━━━━━ DATA EXCERPTS ━━━━━
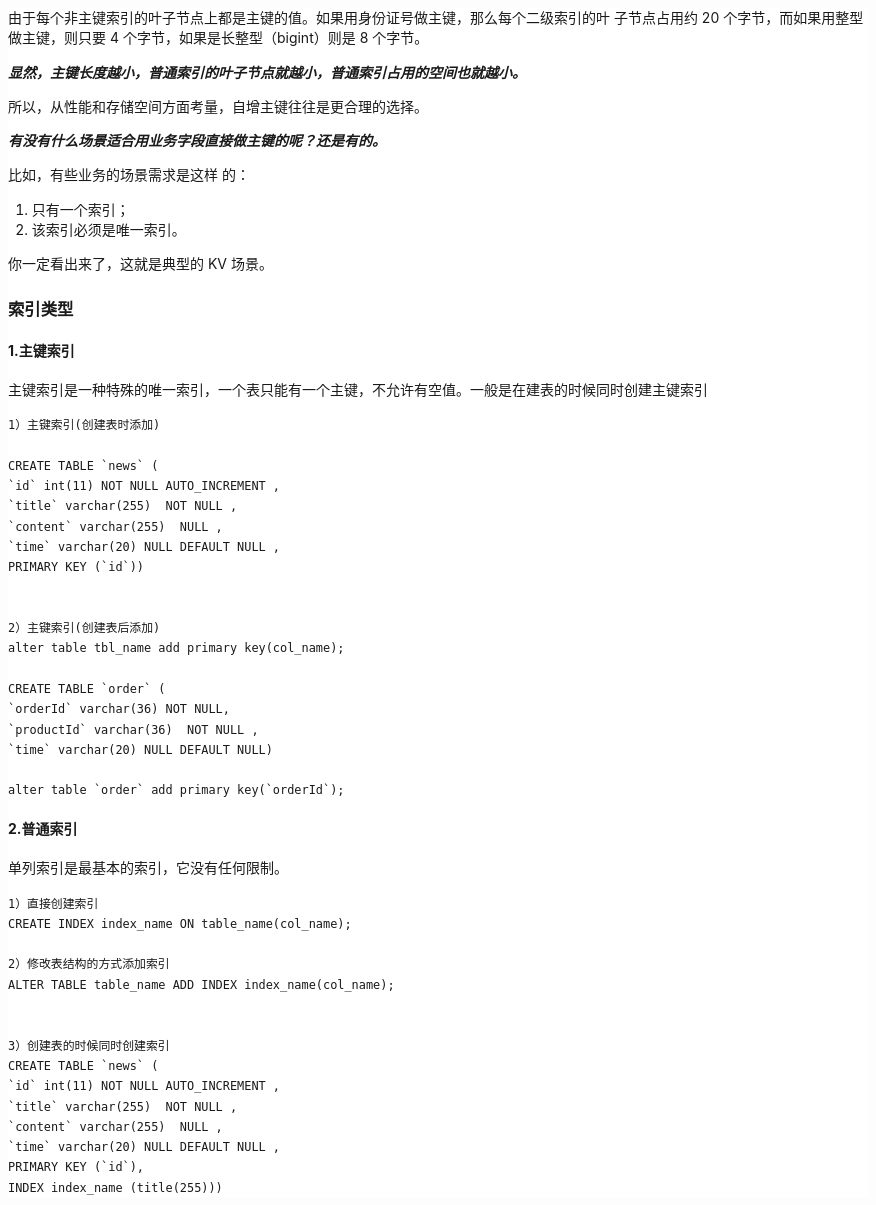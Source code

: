 由于每个非主键索引的叶子节点上都是主键的值。如果用身份证号做主键，那么每个二级索引的叶
子节点占用约 20 个字节，而如果用整型做主键，则只要 4 个字节，如果是长整型（bigint）则是 8
个字节。

***显然，主键长度越小，普通索引的叶子节点就越小，普通索引占用的空间也就越小。***

所以，从性能和存储空间方面考量，自增主键往往是更合理的选择。


***有没有什么场景适合用业务字段直接做主键的呢？还是有的。***

比如，有些业务的场景需求是这样
的：

1. 只有一个索引；
2. 该索引必须是唯一索引。

你一定看出来了，这就是典型的 KV 场景。

### 索引类型

#### 1.主键索引
主键索引是一种特殊的唯一索引，一个表只能有一个主键，不允许有空值。一般是在建表的时候同时创建主键索引

	1）主键索引(创建表时添加)

	CREATE TABLE `news` (
    `id` int(11) NOT NULL AUTO_INCREMENT ,
    `title` varchar(255)  NOT NULL ,
    `content` varchar(255)  NULL ,
    `time` varchar(20) NULL DEFAULT NULL ,
    PRIMARY KEY (`id`))


	2）主键索引(创建表后添加)
	alter table tbl_name add primary key(col_name);

	CREATE TABLE `order` (
    `orderId` varchar(36) NOT NULL,
    `productId` varchar(36)  NOT NULL ,
    `time` varchar(20) NULL DEFAULT NULL)

	alter table `order` add primary key(`orderId`);



#### 2.普通索引
单列索引是最基本的索引，它没有任何限制。
	
	1）直接创建索引
	CREATE INDEX index_name ON table_name(col_name);
		
	2）修改表结构的方式添加索引
	ALTER TABLE table_name ADD INDEX index_name(col_name);


	3）创建表的时候同时创建索引
	CREATE TABLE `news` (
    `id` int(11) NOT NULL AUTO_INCREMENT ,
    `title` varchar(255)  NOT NULL ,
    `content` varchar(255)  NULL ,
    `time` varchar(20) NULL DEFAULT NULL ,
    PRIMARY KEY (`id`),
    INDEX index_name (title(255)))
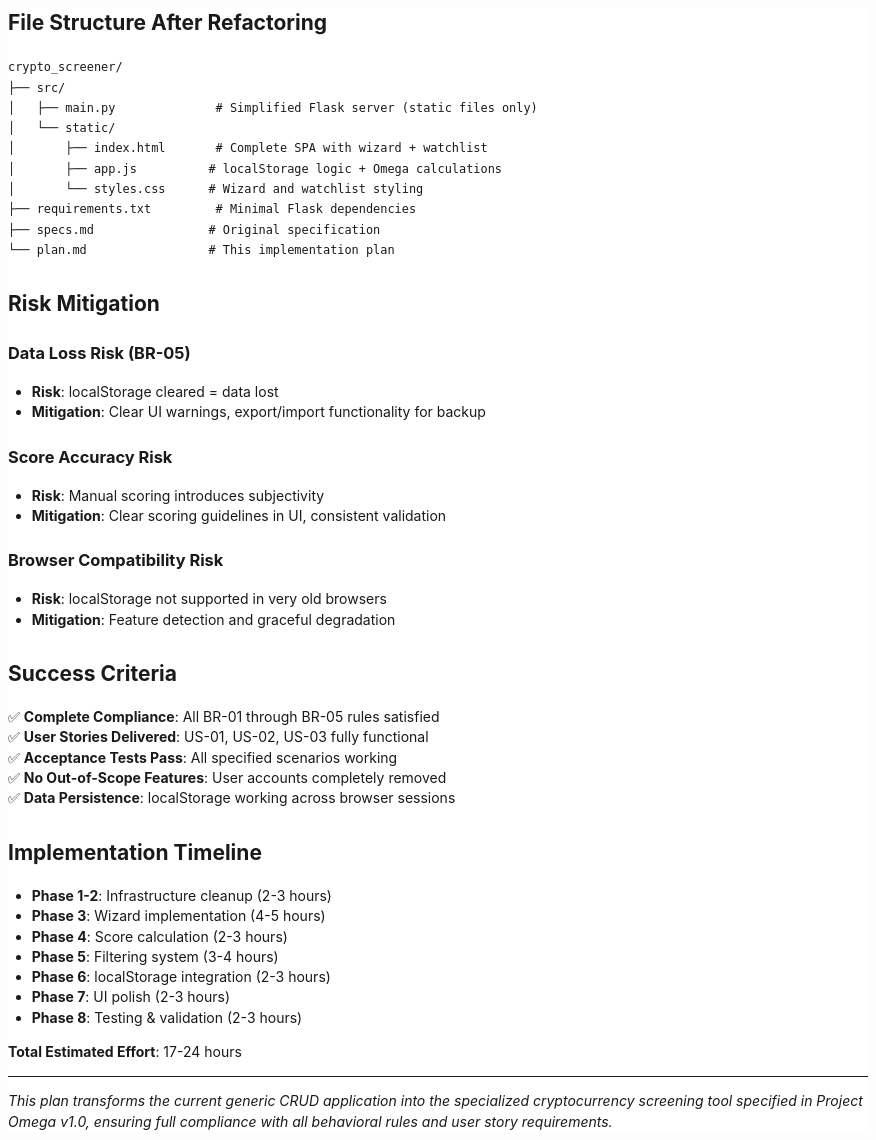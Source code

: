 ## File Structure After Refactoring

```
crypto_screener/
├── src/
│   ├── main.py              # Simplified Flask server (static files only)
│   └── static/
│       ├── index.html       # Complete SPA with wizard + watchlist
│       ├── app.js          # localStorage logic + Omega calculations  
│       └── styles.css      # Wizard and watchlist styling
├── requirements.txt         # Minimal Flask dependencies
├── specs.md                # Original specification
└── plan.md                 # This implementation plan
```

## Risk Mitigation

### Data Loss Risk (BR-05)
- **Risk**: localStorage cleared = data lost
- **Mitigation**: Clear UI warnings, export/import functionality for backup

### Score Accuracy Risk
- **Risk**: Manual scoring introduces subjectivity
- **Mitigation**: Clear scoring guidelines in UI, consistent validation

### Browser Compatibility Risk
- **Risk**: localStorage not supported in very old browsers
- **Mitigation**: Feature detection and graceful degradation

## Success Criteria

✅ **Complete Compliance**: All BR-01 through BR-05 rules satisfied  
✅ **User Stories Delivered**: US-01, US-02, US-03 fully functional  
✅ **Acceptance Tests Pass**: All specified scenarios working  
✅ **No Out-of-Scope Features**: User accounts completely removed  
✅ **Data Persistence**: localStorage working across browser sessions  

## Implementation Timeline

- **Phase 1-2**: Infrastructure cleanup (2-3 hours)
- **Phase 3**: Wizard implementation (4-5 hours)  
- **Phase 4**: Score calculation (2-3 hours)
- **Phase 5**: Filtering system (3-4 hours)
- **Phase 6**: localStorage integration (2-3 hours)
- **Phase 7**: UI polish (2-3 hours)
- **Phase 8**: Testing & validation (2-3 hours)

**Total Estimated Effort**: 17-24 hours

---

*This plan transforms the current generic CRUD application into the specialized cryptocurrency screening tool specified in Project Omega v1.0, ensuring full compliance with all behavioral rules and user story requirements.*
━━━━━
Look over the records. Copy the lines that include the word "with".

│       ├── index.html       # Complete SPA with wizard + watchlist
*This plan transforms the current generic CRUD application into the specialized cryptocurrency screening tool specified in Project Omega v1.0, ensuring full compliance with all behavioral rules and user story requirements.*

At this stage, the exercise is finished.